Please take the records that follow and repeat exactly the lines starting with the line with "Read address ID" and going on through the line with "### Slave-Only Test".

*** Records to process ***

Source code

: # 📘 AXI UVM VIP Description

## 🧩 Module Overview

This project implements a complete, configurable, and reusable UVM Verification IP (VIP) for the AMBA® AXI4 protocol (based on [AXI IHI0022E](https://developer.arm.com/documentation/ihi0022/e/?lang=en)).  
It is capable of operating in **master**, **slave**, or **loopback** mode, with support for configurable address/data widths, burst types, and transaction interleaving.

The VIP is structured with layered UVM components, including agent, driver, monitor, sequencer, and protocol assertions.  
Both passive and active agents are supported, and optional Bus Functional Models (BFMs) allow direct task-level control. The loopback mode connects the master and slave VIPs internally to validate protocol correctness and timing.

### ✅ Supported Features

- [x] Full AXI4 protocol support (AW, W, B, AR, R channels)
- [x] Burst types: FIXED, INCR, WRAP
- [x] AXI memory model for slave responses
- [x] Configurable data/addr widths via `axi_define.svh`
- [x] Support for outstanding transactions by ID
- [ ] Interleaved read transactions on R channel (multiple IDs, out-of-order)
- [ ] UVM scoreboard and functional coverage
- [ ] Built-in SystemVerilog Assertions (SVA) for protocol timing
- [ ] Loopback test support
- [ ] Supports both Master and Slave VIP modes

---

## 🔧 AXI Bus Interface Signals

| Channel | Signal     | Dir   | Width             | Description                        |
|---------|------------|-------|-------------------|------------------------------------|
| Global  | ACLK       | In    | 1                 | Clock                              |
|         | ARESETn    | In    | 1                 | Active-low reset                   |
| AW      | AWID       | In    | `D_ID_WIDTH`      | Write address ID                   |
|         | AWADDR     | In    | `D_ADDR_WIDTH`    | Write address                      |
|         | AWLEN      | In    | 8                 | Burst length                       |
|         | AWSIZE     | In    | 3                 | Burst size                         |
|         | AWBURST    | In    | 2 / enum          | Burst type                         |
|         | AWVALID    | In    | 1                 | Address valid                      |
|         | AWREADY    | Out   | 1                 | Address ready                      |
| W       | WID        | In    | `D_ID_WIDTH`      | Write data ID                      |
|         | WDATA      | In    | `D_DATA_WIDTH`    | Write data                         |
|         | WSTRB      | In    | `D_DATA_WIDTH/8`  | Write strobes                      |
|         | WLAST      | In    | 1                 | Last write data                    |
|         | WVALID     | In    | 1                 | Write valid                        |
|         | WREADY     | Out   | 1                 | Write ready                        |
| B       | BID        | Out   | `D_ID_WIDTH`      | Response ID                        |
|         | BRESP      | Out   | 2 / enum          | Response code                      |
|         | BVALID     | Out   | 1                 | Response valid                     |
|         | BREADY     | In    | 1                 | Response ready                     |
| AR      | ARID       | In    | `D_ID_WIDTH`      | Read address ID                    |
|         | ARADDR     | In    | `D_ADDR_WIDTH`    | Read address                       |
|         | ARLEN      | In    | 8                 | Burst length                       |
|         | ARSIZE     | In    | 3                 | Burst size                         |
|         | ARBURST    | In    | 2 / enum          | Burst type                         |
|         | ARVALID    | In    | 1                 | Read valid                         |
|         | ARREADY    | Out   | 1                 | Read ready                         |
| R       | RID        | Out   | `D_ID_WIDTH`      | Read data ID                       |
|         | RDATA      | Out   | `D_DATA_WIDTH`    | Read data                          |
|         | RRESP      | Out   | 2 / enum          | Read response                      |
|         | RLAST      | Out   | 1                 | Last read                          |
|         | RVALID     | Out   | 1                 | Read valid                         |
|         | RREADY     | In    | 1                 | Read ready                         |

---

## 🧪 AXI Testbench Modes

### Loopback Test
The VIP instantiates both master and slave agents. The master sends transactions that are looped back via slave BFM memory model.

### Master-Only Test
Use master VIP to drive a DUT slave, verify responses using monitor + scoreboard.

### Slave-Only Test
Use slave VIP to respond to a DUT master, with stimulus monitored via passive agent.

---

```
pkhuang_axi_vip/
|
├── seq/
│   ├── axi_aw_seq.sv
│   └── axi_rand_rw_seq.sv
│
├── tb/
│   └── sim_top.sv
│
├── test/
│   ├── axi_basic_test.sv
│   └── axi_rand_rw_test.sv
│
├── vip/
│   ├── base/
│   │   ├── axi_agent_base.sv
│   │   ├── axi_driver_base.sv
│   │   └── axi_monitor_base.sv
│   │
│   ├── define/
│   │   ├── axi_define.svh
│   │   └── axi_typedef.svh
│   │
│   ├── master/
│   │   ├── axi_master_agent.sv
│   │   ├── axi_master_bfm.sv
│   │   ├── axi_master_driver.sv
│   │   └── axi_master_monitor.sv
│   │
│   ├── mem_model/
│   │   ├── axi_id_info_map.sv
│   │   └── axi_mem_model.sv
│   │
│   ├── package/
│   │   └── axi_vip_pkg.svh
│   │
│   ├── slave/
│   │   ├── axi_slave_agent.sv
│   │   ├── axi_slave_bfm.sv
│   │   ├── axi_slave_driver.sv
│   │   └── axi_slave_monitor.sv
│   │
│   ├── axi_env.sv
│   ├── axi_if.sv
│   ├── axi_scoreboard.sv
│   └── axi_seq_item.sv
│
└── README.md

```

*** End of Records to process ***

> Your solution
| AR      | ARID       | In    | `D_ID_WIDTH`      | Read address ID                    |
|         | ARADDR     | In    | `D_ADDR_WIDTH`    | Read address                       |
|         | ARLEN      | In    | 8                 | Burst length                       |
|         | ARSIZE     | In    | 3                 | Burst size                         |
|         | ARBURST    | In    | 2 / enum          | Burst type                         |
|         | ARVALID    | In    | 1                 | Read valid                         |
|         | ARREADY    | Out   | 1                 | Read ready                         |
| R       | RID        | Out   | `D_ID_WIDTH`      | Read data ID                       |
|         | RDATA      | Out   | `D_DATA_WIDTH`    | Read data                          |
|         | RRESP      | Out   | 2 / enum          | Read response                      |
|         | RLAST      | Out   | 1                 | Last read                          |
|         | RVALID     | Out   | 1                 | Read valid                         |
|         | RREADY     | In    | 1                 | Read ready                         |

---

## 🧪 AXI Testbench Modes

### Loopback Test
The VIP instantiates both master and slave agents. The master sends transactions that are looped back via slave BFM memory model.

### Master-Only Test
Use master VIP to drive a DUT slave, verify responses using monitor + scoreboard.

### Slave-Only Test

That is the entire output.